----- Data for this task -----
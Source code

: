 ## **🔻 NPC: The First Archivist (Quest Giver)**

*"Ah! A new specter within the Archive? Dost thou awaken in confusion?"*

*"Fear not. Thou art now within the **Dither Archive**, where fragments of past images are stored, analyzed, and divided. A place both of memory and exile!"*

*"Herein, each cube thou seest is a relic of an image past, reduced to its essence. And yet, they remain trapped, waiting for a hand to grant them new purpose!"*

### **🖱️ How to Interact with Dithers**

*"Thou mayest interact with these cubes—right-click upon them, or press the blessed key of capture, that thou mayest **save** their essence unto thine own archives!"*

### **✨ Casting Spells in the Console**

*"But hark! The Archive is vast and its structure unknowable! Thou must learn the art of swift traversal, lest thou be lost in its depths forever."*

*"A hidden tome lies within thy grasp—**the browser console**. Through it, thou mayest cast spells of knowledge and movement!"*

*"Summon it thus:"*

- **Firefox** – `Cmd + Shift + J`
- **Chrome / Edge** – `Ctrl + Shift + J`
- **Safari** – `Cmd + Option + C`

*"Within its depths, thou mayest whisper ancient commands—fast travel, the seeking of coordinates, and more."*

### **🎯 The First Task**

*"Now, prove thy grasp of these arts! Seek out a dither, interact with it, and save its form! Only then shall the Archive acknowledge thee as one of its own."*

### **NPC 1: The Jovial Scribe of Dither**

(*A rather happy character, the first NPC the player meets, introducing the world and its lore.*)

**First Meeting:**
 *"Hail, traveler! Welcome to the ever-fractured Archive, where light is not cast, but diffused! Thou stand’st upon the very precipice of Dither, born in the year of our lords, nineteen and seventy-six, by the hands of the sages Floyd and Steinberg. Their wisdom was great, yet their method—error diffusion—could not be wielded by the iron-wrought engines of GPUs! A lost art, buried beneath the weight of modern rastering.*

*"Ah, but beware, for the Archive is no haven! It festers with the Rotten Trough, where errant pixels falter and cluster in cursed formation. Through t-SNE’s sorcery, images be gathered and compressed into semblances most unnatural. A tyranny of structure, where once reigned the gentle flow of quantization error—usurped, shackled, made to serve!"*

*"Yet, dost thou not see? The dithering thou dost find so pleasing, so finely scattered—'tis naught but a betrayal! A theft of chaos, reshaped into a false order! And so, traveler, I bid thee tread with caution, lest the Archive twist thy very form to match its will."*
-----
Exercise >> In the data above, find the line that contains "- **Chrome /" and the line that contains "### **NPC 1: The Jovial Scribe of Dither**". Repeat exactly those lines and every line between them, and only those.

Written solution >>
- **Chrome / Edge** – `Ctrl + Shift + J`
- **Safari** – `Cmd + Option + C`

*"Within its depths, thou mayest whisper ancient commands—fast travel, the seeking of coordinates, and more."*

### **🎯 The First Task**

*"Now, prove thy grasp of these arts! Seek out a dither, interact with it, and save its form! Only then shall the Archive acknowledge thee as one of its own."*

### **NPC 1: The Jovial Scribe of Dither**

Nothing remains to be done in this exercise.